**WHAT THE EXERCISE ASKS**
Would you set down every entry shown below, precisely as written?

(Beginning of MATERIAL FOR THIS EXERCISE)

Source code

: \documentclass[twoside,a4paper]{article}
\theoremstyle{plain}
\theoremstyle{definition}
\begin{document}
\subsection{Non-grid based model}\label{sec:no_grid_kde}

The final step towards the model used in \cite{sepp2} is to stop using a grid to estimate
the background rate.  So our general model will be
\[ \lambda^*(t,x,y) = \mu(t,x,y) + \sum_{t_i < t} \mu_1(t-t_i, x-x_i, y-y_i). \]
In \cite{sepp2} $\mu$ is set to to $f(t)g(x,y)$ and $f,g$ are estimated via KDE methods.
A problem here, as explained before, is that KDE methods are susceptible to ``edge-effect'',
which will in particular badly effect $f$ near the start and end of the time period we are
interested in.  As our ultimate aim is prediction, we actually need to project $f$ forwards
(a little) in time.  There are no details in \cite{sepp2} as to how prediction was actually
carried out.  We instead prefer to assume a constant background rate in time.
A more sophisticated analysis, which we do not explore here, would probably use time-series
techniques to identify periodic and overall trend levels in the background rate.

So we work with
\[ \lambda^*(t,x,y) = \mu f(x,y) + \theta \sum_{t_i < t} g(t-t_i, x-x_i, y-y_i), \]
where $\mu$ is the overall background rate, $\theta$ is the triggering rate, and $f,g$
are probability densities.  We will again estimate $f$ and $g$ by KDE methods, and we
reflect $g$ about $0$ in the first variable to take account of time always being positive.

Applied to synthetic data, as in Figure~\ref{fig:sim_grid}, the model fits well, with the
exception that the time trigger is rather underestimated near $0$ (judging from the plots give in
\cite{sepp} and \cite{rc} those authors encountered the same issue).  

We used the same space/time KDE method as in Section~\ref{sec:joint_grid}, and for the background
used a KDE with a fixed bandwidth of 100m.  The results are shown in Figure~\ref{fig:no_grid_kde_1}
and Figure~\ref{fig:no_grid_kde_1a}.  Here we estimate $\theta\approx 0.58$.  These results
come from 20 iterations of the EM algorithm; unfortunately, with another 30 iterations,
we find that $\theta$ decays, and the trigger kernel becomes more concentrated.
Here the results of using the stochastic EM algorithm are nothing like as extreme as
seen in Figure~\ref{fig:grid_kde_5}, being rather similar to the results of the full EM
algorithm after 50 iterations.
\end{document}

(End of MATERIAL FOR THIS EXERCISE)

**TASK ANSWER**
Source code

: \documentclass[twoside,a4paper]{article}
\theoremstyle{plain}
\theoremstyle{definition}
\begin{document}
\subsection{Non-grid based model}\label{sec:no_grid_kde}

The final step towards the model used in \cite{sepp2} is to stop using a grid to estimate
the background rate.  So our general model will be
\[ \lambda^*(t,x,y) = \mu(t,x,y) + \sum_{t_i < t} \mu_1(t-t_i, x-x_i, y-y_i). \]
In \cite{sepp2} $\mu$ is set to to $f(t)g(x,y)$ and $f,g$ are estimated via KDE methods.
A problem here, as explained before, is that KDE methods are susceptible to ``edge-effect'',
which will in particular badly effect $f$ near the start and end of the time period we are
interested in.  As our ultimate aim is prediction, we actually need to project $f$ forwards
(a little) in time.  There are no details in \cite{sepp2} as to how prediction was actually
carried out.  We instead prefer to assume a constant background rate in time.
A more sophisticated analysis, which we do not explore here, would probably use time-series
techniques to identify periodic and overall trend levels in the background rate.

So we work with
\[ \lambda^*(t,x,y) = \mu f(x,y) + \theta \sum_{t_i < t} g(t-t_i, x-x_i, y-y_i), \]
where $\mu$ is the overall background rate, $\theta$ is the triggering rate, and $f,g$
are probability densities.  We will again estimate $f$ and $g$ by KDE methods, and we
reflect $g$ about $0$ in the first variable to take account of time always being positive.

Applied to synthetic data, as in Figure~\ref{fig:sim_grid}, the model fits well, with the
exception that the time trigger is rather underestimated near $0$ (judging from the plots give in
\cite{sepp} and \cite{rc} those authors encountered the same issue).  

We used the same space/time KDE method as in Section~\ref{sec:joint_grid}, and for the background
used a KDE with a fixed bandwidth of 100m.  The results are shown in Figure~\ref{fig:no_grid_kde_1}
and Figure~\ref{fig:no_grid_kde_1a}.  Here we estimate $\theta\approx 0.58$.  These results
come from 20 iterations of the EM algorithm; unfortunately, with another 30 iterations,
we find that $\theta$ decays, and the trigger kernel becomes more concentrated.
Here the results of using the stochastic EM algorithm are nothing like as extreme as
seen in Figure~\ref{fig:grid_kde_5}, being rather similar to the results of the full EM
algorithm after 50 iterations.
\end{document}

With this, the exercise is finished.